In “Growing Up LGBT in America”—a 2012 survey among more than ten thousand LGBT youth ages thirteen to seventeen—the teens were asked to describe the most important problem facing their lives.“Non-accepting families” ranked number one, with 26 percent of the respondents. When they were asked to describe one thing in their lives they would like to change, 15 percent said “my parent/family situation.” For those teens—particularly those who are not out to their family—they often fear how their family will react, knowing they are homo-/bi-/transphobic or swayed by their religion that condemns homosexuality. Still, given the fear of rejection and the disappointment they may well cause their family, more than half of the teens surveyed said they are out to their immediate family, about half said they have an adult in the family they could turn to for help, but less than a third chose their family among a list of places where they most often hear positive messages about being LGBT.

When families reject their LGBT children (even if unintended), they may try to change their child’s sexual orientation or gender identity, assume it’s just a “phase,” or prevent them from having LGBT riends. The results? Suicide attempts. High levels of depression. Using illegal drugs. High risk for HIV and sexually transmitted diseases.

Physical Safety at School and Beyond —LGBT youth are twice as likely as their peers to say they have been physically assaulted, kicked, or shoved at school. More than one third say they don’t come out at school because they will be treated differently or judged. “Growing Up LGBT in America” supported the fact that growing up lesbian, gay, bisexual, or transgender can be a rough ride with all kinds of challenges. When asked what the most difficult problem they were facing in their lives “these days,” 21 percent said “trouble at school/ bullying.” (Interestingly, 22 percent of non-LGBT youth listed “trouble with classes/exams/grades.) The report found that 51 percent of LGBT youth are twice as likely as their peers to say they have been physically assaulted, kicked, or shoved at school, verbally harassed and called names at school. That number compares to 25 percent of non-LGBT students.

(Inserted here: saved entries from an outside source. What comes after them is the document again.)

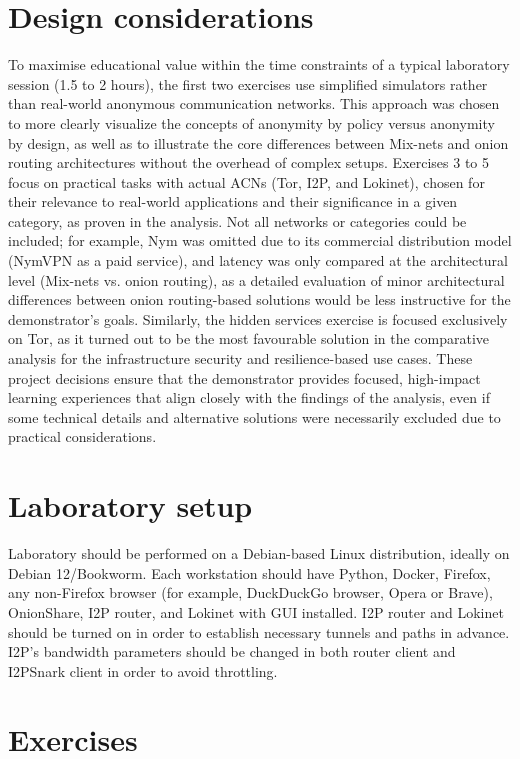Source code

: \section{Design considerations}
To maximise educational value within the time constraints of a typical laboratory session (1.5 to 2 hours), the first two exercises use simplified simulators rather than real-world anonymous communication networks. This approach was chosen to more clearly visualize the concepts of anonymity by policy versus anonymity by design, as well as to illustrate the core differences between Mix-nets and onion routing architectures without the overhead of complex setups. Exercises 3 to 5 focus on practical tasks with actual ACNs (Tor, I2P, and Lokinet), chosen for their relevance to real-world applications and their significance in a given category, as proven in the analysis. Not all networks or categories could be included; for example, Nym was omitted due to its commercial distribution model (NymVPN as a paid service), and latency was only compared at the architectural level (Mix-nets vs. onion routing), as a detailed evaluation of minor architectural differences between onion routing-based solutions would be less instructive for the demonstrator’s goals. Similarly, the hidden services exercise is focused exclusively on Tor, as it turned out to be the most favourable solution in the comparative analysis for the infrastructure security and resilience-based use cases. These project decisions ensure that the demonstrator provides focused, high-impact learning experiences that align closely with the findings of the analysis, even if some technical details and alternative solutions were necessarily excluded due to practical considerations.

\section{Laboratory setup}
Laboratory should be performed on a Debian-based Linux distribution, ideally on Debian 12/Bookworm. Each workstation should have Python, Docker, Firefox, any non-Firefox browser (for example, DuckDuckGo browser, Opera or Brave), OnionShare, I2P router, and Lokinet with GUI installed. I2P router and Lokinet should be turned on in order to establish necessary tunnels and paths in advance. I2P's bandwidth parameters should be changed in both router client and I2PSnark client in order to avoid throttling.

\section{Exercises}

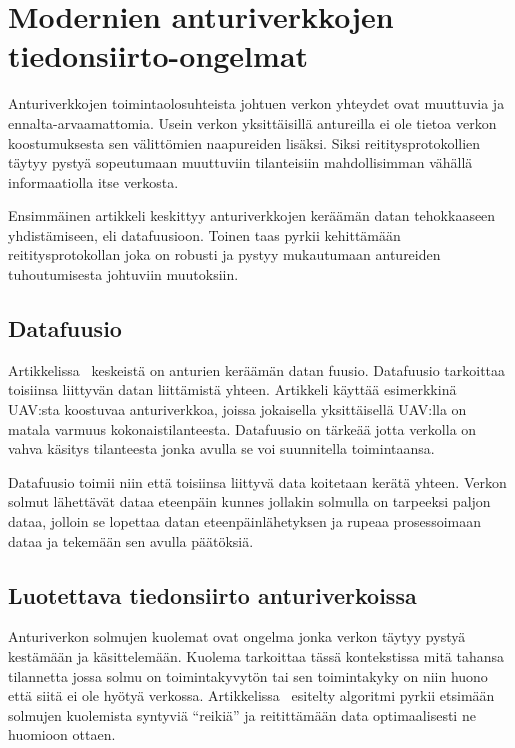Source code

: \section{Modernien anturiverkkojen tiedonsiirto-ongelmat}

Anturiverkkojen toimintaolosuhteista johtuen verkon yhteydet ovat muuttuvia ja
ennalta-arvaamattomia. Usein verkon yksittäisillä antureilla ei ole tietoa
verkon koostumuksesta sen välittömien naapureiden lisäksi. Siksi
reititysprotokollien täytyy pystyä sopeutumaan muuttuviin tilanteisiin
mahdollisimman vähällä informaatiolla itse verkosta.

Ensimmäinen artikkeli keskittyy anturiverkkojen keräämän datan tehokkaaseen
yhdistämiseen, eli datafuusioon. Toinen taas pyrkii kehittämään
reititysprotokollan joka on robusti ja pystyy mukautumaan antureiden
tuhoutumisesta johtuviin muutoksiin.

\subsection{Datafuusio}
Artikkelissa~\cite{Yu2006} keskeistä on anturien keräämän datan fuusio.
Datafuusio tarkoittaa toisiinsa liittyvän datan liittämistä yhteen. Artikkeli
käyttää esimerkkinä UAV:sta koostuvaa anturiverkkoa, joissa jokaisella
yksittäisellä UAV:lla on matala varmuus kokonaistilanteesta. Datafuusio on
tärkeää jotta verkolla on vahva käsitys tilanteesta jonka avulla se voi
suunnitella toimintaansa.

Datafuusio toimii niin että toisiinsa liittyvä data koitetaan kerätä yhteen.
Verkon solmut lähettävät dataa eteenpäin kunnes jollakin solmulla on tarpeeksi
paljon dataa, jolloin se lopettaa datan eteenpäinlähetyksen ja rupeaa
prosessoimaan dataa ja tekemään sen avulla päätöksiä.

\subsection{Luotettava tiedonsiirto anturiverkoissa}
Anturiverkon solmujen kuolemat ovat ongelma jonka verkon täytyy pystyä
kestämään ja käsittelemään. Kuolema tarkoittaa tässä kontekstissa mitä tahansa
tilannetta jossa solmu on toimintakyvytön tai sen toimintakyky on niin huono
että siitä ei ole hyötyä verkossa. Artikkelissa~\cite{Arya2015} esitelty
algoritmi pyrkii etsimään solmujen kuolemista syntyviä ``reikiä'' ja
reitittämään data optimaalisesti ne huomioon ottaen.



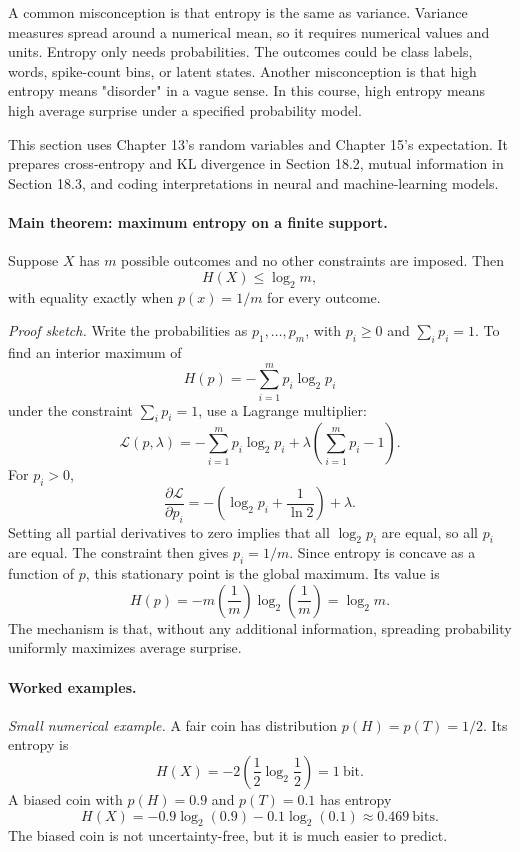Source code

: A common misconception is that entropy is the same as variance. Variance measures spread around a numerical mean, so it requires numerical values and units. Entropy only needs probabilities. The outcomes could be class labels, words, spike-count bins, or latent states. Another misconception is that high entropy means "disorder" in a vague sense. In this course, high entropy means high average surprise under a specified probability model.

This section uses Chapter 13's random variables and Chapter 15's expectation. It prepares cross-entropy and KL divergence in Section 18.2, mutual information in Section 18.3, and coding interpretations in neural and machine-learning models.

\paragraph{Main theorem: maximum entropy on a finite support.}
Suppose \(X\) has \(m\) possible outcomes and no other constraints are imposed. Then
\[
\boxed{
H(X)\le \log_2 m,
}
\]
with equality exactly when \(p(x)=1/m\) for every outcome.

\emph{Proof sketch.}
Write the probabilities as \(p_1,\ldots,p_m\), with \(p_i\ge 0\) and \(\sum_i p_i=1\). To find an interior maximum of
\[
H(p)=-\sum_{i=1}^m p_i\log_2 p_i
\]
under the constraint \(\sum_i p_i=1\), use a Lagrange multiplier:
\[
\mathcal L(p,\lambda)
=-\sum_{i=1}^m p_i\log_2 p_i+\lambda\left(\sum_{i=1}^m p_i-1\right).
\]
For \(p_i>0\),
\[
\frac{\partial \mathcal L}{\partial p_i}
=-\left(\log_2 p_i+\frac{1}{\ln 2}\right)+\lambda.
\]
Setting all partial derivatives to zero implies that all \(\log_2 p_i\) are equal, so all \(p_i\) are equal. The constraint then gives \(p_i=1/m\). Since entropy is concave as a function of \(p\), this stationary point is the global maximum. Its value is
\[
H(p)=-m\left(\frac{1}{m}\right)\log_2\left(\frac{1}{m}\right)
=\log_2 m.
\]
The mechanism is that, without any additional information, spreading probability uniformly maximizes average surprise.

\paragraph{Worked examples.}
\emph{Small numerical example.}
A fair coin has distribution \(p(H)=p(T)=1/2\). Its entropy is
\[
H(X)=-2\left(\frac12\log_2\frac12\right)=1\ \text{bit}.
\]
A biased coin with \(p(H)=0.9\) and \(p(T)=0.1\) has entropy
\[
H(X)=-0.9\log_2(0.9)-0.1\log_2(0.1)\approx 0.469\ \text{bits}.
\]
The biased coin is not uncertainty-free, but it is much easier to predict.

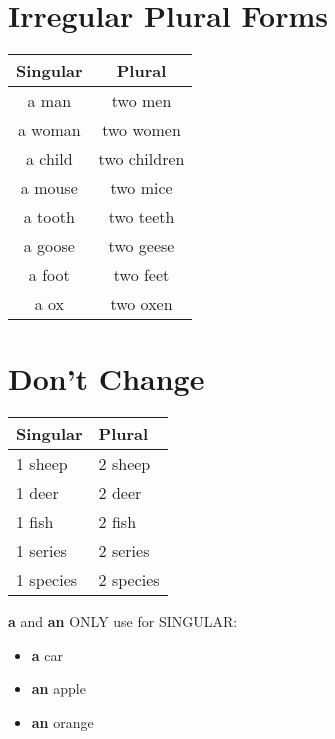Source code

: \documentclass{elegantbook}
\begin{document}
    \section{Irregular Plural Forms}
    \begin{center}
        \begin{tabular}{c|c}
            \textbf{Singular}&\textbf{Plural}\\
            \hline
            a man&two men\\
            a woman&two women\\
            a child&two children\\
            a mouse&two mice\\
            a tooth&two teeth\\
            a goose&two geese\\
            a foot&two feet\\
            a ox&two oxen\\
        \end{tabular}
    \end{center}
    \section{Don't Change}
    \begin{center}
        \begin{tabular}{l|l}
            \textbf{Singular}&\textbf{Plural}\\
            \hline
            1 sheep&2 sheep\\
            1 deer&2 deer\\
            1 fish&2 fish\\
            1 series&2 series\\
            1 species&2 species\\
        \end{tabular}
    \end{center}

    \begin{note}
        \textbf{a} and \textbf{an} ONLY use for SINGULAR:
        \begin{itemize}
            \item \textbf{a} car
            \item \textbf{an} apple
            \item \textbf{an} orange
        \end{itemize}
    \end{note}
\end{document}
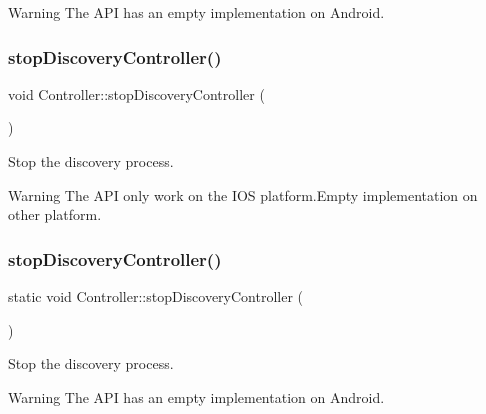 \begin{DoxyWarning}{Warning}
The A\+PI has an empty implementation on Android. 
\end{DoxyWarning}
\mbox{\label{classController_a56e523730da3b75bed4597ef87ec0495}} 
\subsubsection{\texorpdfstring{stop\+Discovery\+Controller()}{stopDiscoveryController()}\hspace{0.1cm}{\footnotesize\ttfamily [1/2]}}
{\footnotesize\ttfamily void Controller\+::stop\+Discovery\+Controller (\begin{DoxyParamCaption}{ }\end{DoxyParamCaption})\hspace{0.3cm}{\ttfamily [static]}}

Stop the discovery process.

\begin{DoxyWarning}{Warning}
The A\+PI only work on the I\+OS platform.\+Empty implementation on other platform. 
\end{DoxyWarning}
\mbox{\label{classController_a525207ef12be4dfa7ca89461c20db976}} 
\subsubsection{\texorpdfstring{stop\+Discovery\+Controller()}{stopDiscoveryController()}\hspace{0.1cm}{\footnotesize\ttfamily [2/2]}}
{\footnotesize\ttfamily static void Controller\+::stop\+Discovery\+Controller (\begin{DoxyParamCaption}{ }\end{DoxyParamCaption})\hspace{0.3cm}{\ttfamily [static]}}

Stop the discovery process.

\begin{DoxyWarning}{Warning}
The A\+PI has an empty implementation on Android. 
\end{DoxyWarning}


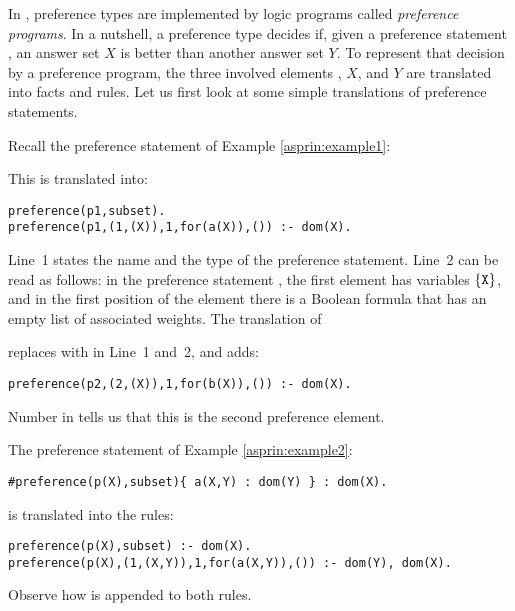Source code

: In \asprin, preference types are implemented by logic programs called \emph{preference programs}.
In a nutshell, a preference type decides if, 
given a preference statement , 
an answer set $X$ is better than another answer set $Y$.
To represent that decision by a preference program, 
the three involved elements , $X$, and $Y$ are translated into facts and rules.
Let us first look at some simple translations of preference statements.
\begin{example}
\label{asprin:example1translated}
Recall the preference statement  of Example \ref{asprin:example1}:

This is translated into: %
\begin{lstlisting}
preference(p1,subset).
preference(p1,(1,(X)),1,for(a(X)),()) :- dom(X).
\end{lstlisting}
Line~1 states the name and the type of the preference statement.
Line~2 can be read as follows:
in the preference statement , the first element has variables $\{\texttt{X}\}$,  
and in the first position of the element there is a Boolean formula  that has an empty list of associated weights.
The translation of 

replaces  with  in Line~1 and~2, and adds:
\begin{lstlisting}[numbers=none]
preference(p2,(2,(X)),1,for(b(X)),()) :- dom(X).
\end{lstlisting}
Number  in  tells us that this is the second preference element. 
\end{example}

\begin{example}
The preference statement of Example \ref{asprin:example2}: 
\begin{lstlisting}[numbers=none]
#preference(p(X),subset){ a(X,Y) : dom(Y) } : dom(X).
\end{lstlisting}
is translated into the rules:
\begin{lstlisting}[numbers=none]
preference(p(X),subset) :- dom(X).
preference(p(X),(1,(X,Y)),1,for(a(X,Y)),()) :- dom(Y), dom(X).
\end{lstlisting}
Observe how  is appended to both rules. 
\end{example}

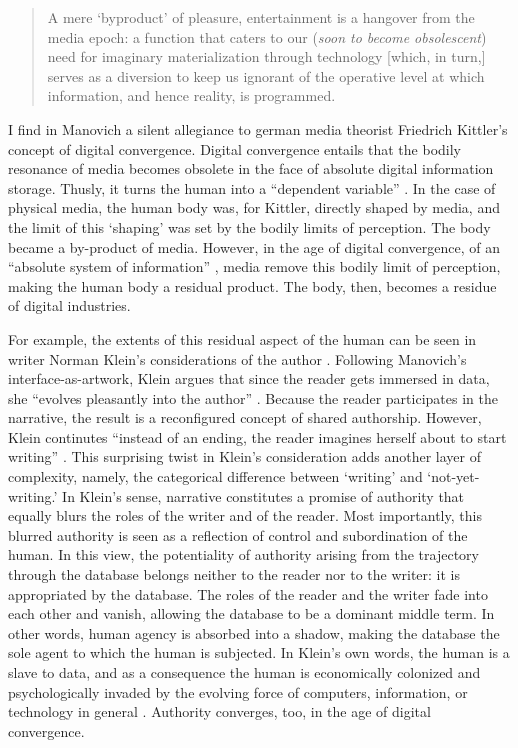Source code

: \begin{quote}
	A mere `byproduct' of pleasure, entertainment is a hangover from the media epoch: a function that caters to our (\textit{soon to become obsolescent}) need for imaginary materialization through technology [which, in turn,] serves as a diversion to keep us ignorant of the operative level at which information, and hence reality, is programmed. \im \parencite[59]{Han02:Cin}
\end{quote}

I find in Manovich a silent allegiance to german media theorist Friedrich Kittler's concept of digital convergence. Digital convergence entails that the bodily resonance of media becomes obsolete in the face of absolute digital information storage. Thusly, it turns the human into a ``dependent variable'' \parencite[59]{Han02:Cin}. In the case of physical media, the human body was, for Kittler, directly shaped by media, and the limit of this `shaping' was set by the bodily limits of perception. The body became a by-product of media. However, in the age of digital convergence, of an ``absolute system of information'' \parencite[63]{Han02:Cin}, media remove this bodily limit of perception, making the human body a residual product. The body, then, becomes a residue of digital industries.

For example, the extents of this residual aspect of the human can be seen in writer Norman Klein's considerations of the author \parencite{Kle07:Wai}. Following Manovich's interface-as-artwork, Klein argues that since the reader gets immersed in data, she ``evolves pleasantly into the author'' \parencite[93]{Kle07:Wai}. Because the reader participates in the narrative, the result is a reconfigured concept of shared authorship. However, Klein continutes ``instead of an ending, the reader imagines herself about to start writing'' \parencite[93]{Kle07:Wai}. This surprising twist in Klein's consideration adds another layer of complexity, namely, the categorical difference between `writing' and `not-yet-writing.' In Klein's sense, narrative constitutes a promise of authority that equally blurs the roles of the writer and of the reader. Most importantly, this blurred authority is seen as a reflection of control and subordination of the human. In this view, the potentiality of authority arising from the trajectory through the database belongs neither to the reader nor to the writer: it is appropriated by the database. The roles of the reader and the writer fade into each other and vanish, allowing the database to be a dominant middle term. In other words, human agency is absorbed into a shadow, making the database the sole agent to which the human is subjected. In Klein's own words, the human is a slave to data, and as a consequence the human is economically colonized and psychologically invaded by the evolving force of computers, information, or technology in general \parencite[86-8]{Kle07:Wai}. Authority converges, too, in the age of digital convergence.

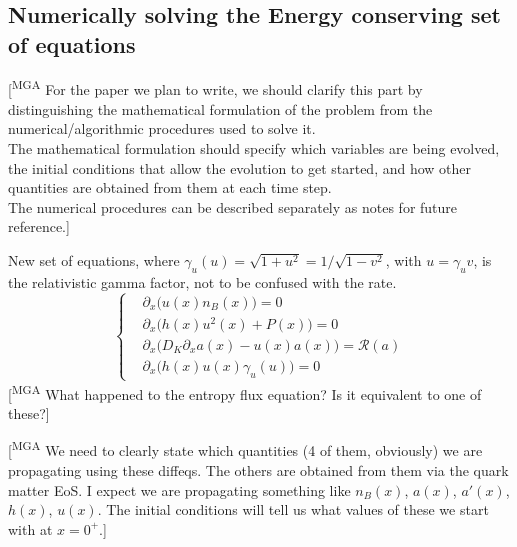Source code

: \documentclass[11pt]{article}
\newcommand{\mgacom}[1]{\textsf{\color[rgb]{0.75,0,0}[\textsuperscript{MGA} #1]}}
\begin{document}
\clearpage

\subsection{Numerically solving the Energy conserving set of equations}\label{sec:numerical_solver_implementation_details}

\mgacom{For the paper we plan to write, we should clarify this part by distinguishing the mathematical formulation of the problem from the numerical/algorithmic procedures used to solve it.\\
The mathematical formulation should specify which variables are being evolved, the initial conditions that allow the evolution to get started, and how other quantities are obtained from them at each time step.\\
The numerical procedures can be described separately as notes for future reference.}

New set of equations, where $\gamma_u(u) = \sqrt{1+u^2} = 1/\sqrt{1-v^2}$, with $u = \gamma_u v$, is the relativistic gamma factor, not to be confused with the rate. 
\begin{equation}
\left\{
\begin{aligned}
& \partial_x\Big(u(x) n_B(x)\Big) = 0 \\
& \partial_x\Big( h(x)u^2(x) + P(x)\Big) = 0\\
& \partial_x\Big( D_K\partial_x a(x) - u(x)a(x)\Big) = \mathcal{R}(a)\\
& \partial_x\Big( h(x)u(x)\gamma_u(u)\Big) = 0
\end{aligned}
\right. 
\end{equation}
\mgacom{What happened to the entropy flux equation? Is it equivalent to one of these?}

\smallskip\noindent
\mgacom{We need to clearly state which quantities (4 of them, obviously) we are propagating using these diffeqs. The others are obtained from them via the quark matter EoS. I expect we are propagating something like $n_B(x)$, $a(x)$, $a'(x)$, $h(x)$, $u(x)$.  The initial conditions will tell us what values of these we start with at $x=0^+$.}
\end{document}
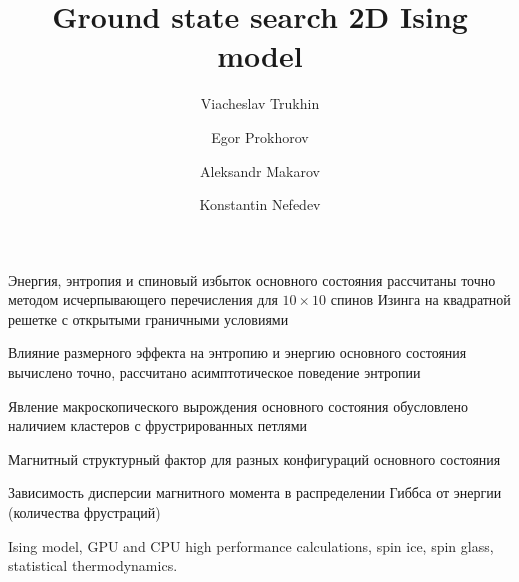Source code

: \documentclass[utf8, babel, sor, jor, amsmath, amssymb, reprint]{elsarticle} %
\begin{document}
\begin{frontmatter}


\title{Ground state search 2D Ising model}

\author[mainaddress, secondaryaddress]{Viacheslav Trukhin}

\author[mainaddress]{Egor Prokhorov}

\author[mainaddress, secondaryaddress]{Aleksandr Makarov}

\author[mainaddress, secondaryaddress]{Konstantin Nefedev}


\address[mainaddress]{Far Eastern Federal University, Vladivostok, Russky Island, 10 Ajax Bay, 690922, the Russian Federation}
\address[secondaryaddress]{Institute of Applied Mathematics, Far Eastern Branch, Russian Academy of Science, Vladivostok, Radio 7, 690041, the Russian Federation}

\begin{abstract}


\end{abstract}


\begin{highlights}
	\item Энергия, энтропия и спиновый избыток основного состояния рассчитаны точно методом исчерпывающего перечисления для $10 \times 10$ спинов Изинга на квадратной решетке с открытыми граничными условиями
	\item Влияние размерного эффекта на энтропию и энергию основного состояния вычислено точно, рассчитано асимптотическое поведение энтропии
	\item Явление макроскопического вырождения основного состояния обусловлено наличием кластеров с фрустрированных петлями
	\item Магнитный структурный фактор для разных конфигураций основного состояния
	\item Зависимость дисперсии магнитного момента в распределении Гиббса от энергии (количества фрустраций)
\end{highlights}


\begin{keyword}
	Ising model, GPU and CPU high performance calculations, spin ice, spin glass, statistical thermodynamics.
\end{keyword}


\end{frontmatter}
\end{document}
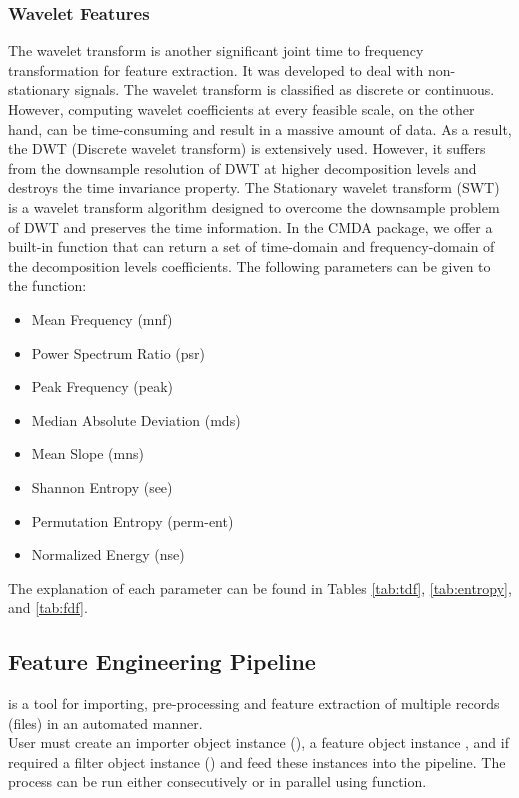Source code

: \documentclass{article}
\begin{document}
\subsubsection{Wavelet Features}
The wavelet transform is another significant joint time to frequency transformation for feature extraction. It was developed to deal with non-stationary signals. The wavelet transform is classified as discrete or continuous. However, computing wavelet coefficients at every feasible scale, on the other hand, can be time-consuming and result in a massive amount of data. As a result, the DWT (Discrete wavelet transform) is extensively used. However, it suffers from the downsample resolution of DWT at higher decomposition levels and destroys the time invariance property. The Stationary wavelet transform (SWT) \cite{combes_real-time_1990} is a wavelet transform algorithm designed to overcome the downsample problem of DWT and preserves the time information. In the CMDA package, we offer a built-in  function that can return a set of time-domain and frequency-domain of the decomposition levels coefficients. The following parameters can be given to the function:
\begin{itemize}
    \item Mean Frequency (mnf)
    \item Power Spectrum Ratio (psr)
    \item Peak Frequency (peak)
    \item Median Absolute Deviation (mds)
    \item Mean Slope (mns)
    \item Shannon Entropy (see)
    \item Permutation Entropy (perm-ent)
    \item Normalized Energy (nse)
\end{itemize}
The explanation of each parameter can be found in Tables \ref{tab:tdf}, \ref{tab:entropy}, and \ref{tab:fdf}.

\subsection{Feature Engineering Pipeline}
 is a tool for importing, pre-processing and feature extraction of multiple records (files) in an automated manner.\\
User must create an importer object instance (), a feature object instance , and if required a filter object instance () and feed these instances into the pipeline. The process can be run either consecutively or in parallel using  function.
\end{document}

Despite these statistics, a healthy 75 percent of LGBT teens say that most of their peers don’t have a problem with their gender identity.

Harassment & Abuse

August’s Story—Nineteen-year-old August, who identifies as a non-binary transgender, was sexually abused at school from the time she was ten until age twelve. She doesn’t remember much from that time: “Probably a survival mechanism. I felt like a robot. I figured my abuser would either leave or that I’d go to another school.”  August didn’t know the word rape, didn’t even hear the word until a year after the abuse began. To this day, she is deeply upset that the school withheld information because the teachers and administrators didn’t want to upset the students or add to their own discomfort.

A Happy Ending:
August is now involved in a youth program for LGBTQ teens.  It’s the first time she’s been around “queers” her age and heard them talking about abuse, self abuse, gender.  It has, she says, affected her mental health in a very positive way.  “I am not alone.”
  • Homelessness—It’s easy to jump to the conclusion that because somewhere between 20 and 40 percent of homeless youth are LGBT, they must be delinquents who cause tremendous discord at home or who are running from the law or unable to abide by rules set by their parents. Not true. The majority of homeless LGBT youth are what David Bond, vice president of Programs, The Trevor Project, labeled “refugees or asylum seekers” who are escaping really bad conditions at home or have been rejected, often kicked out. According to one study, 26 percent of gay teens were kicked out of their homes when they came out to their parents. Their only way to “survive” has been to choose the worst of two evils: fend for themselves or stay in a toxic, often dangerous situation.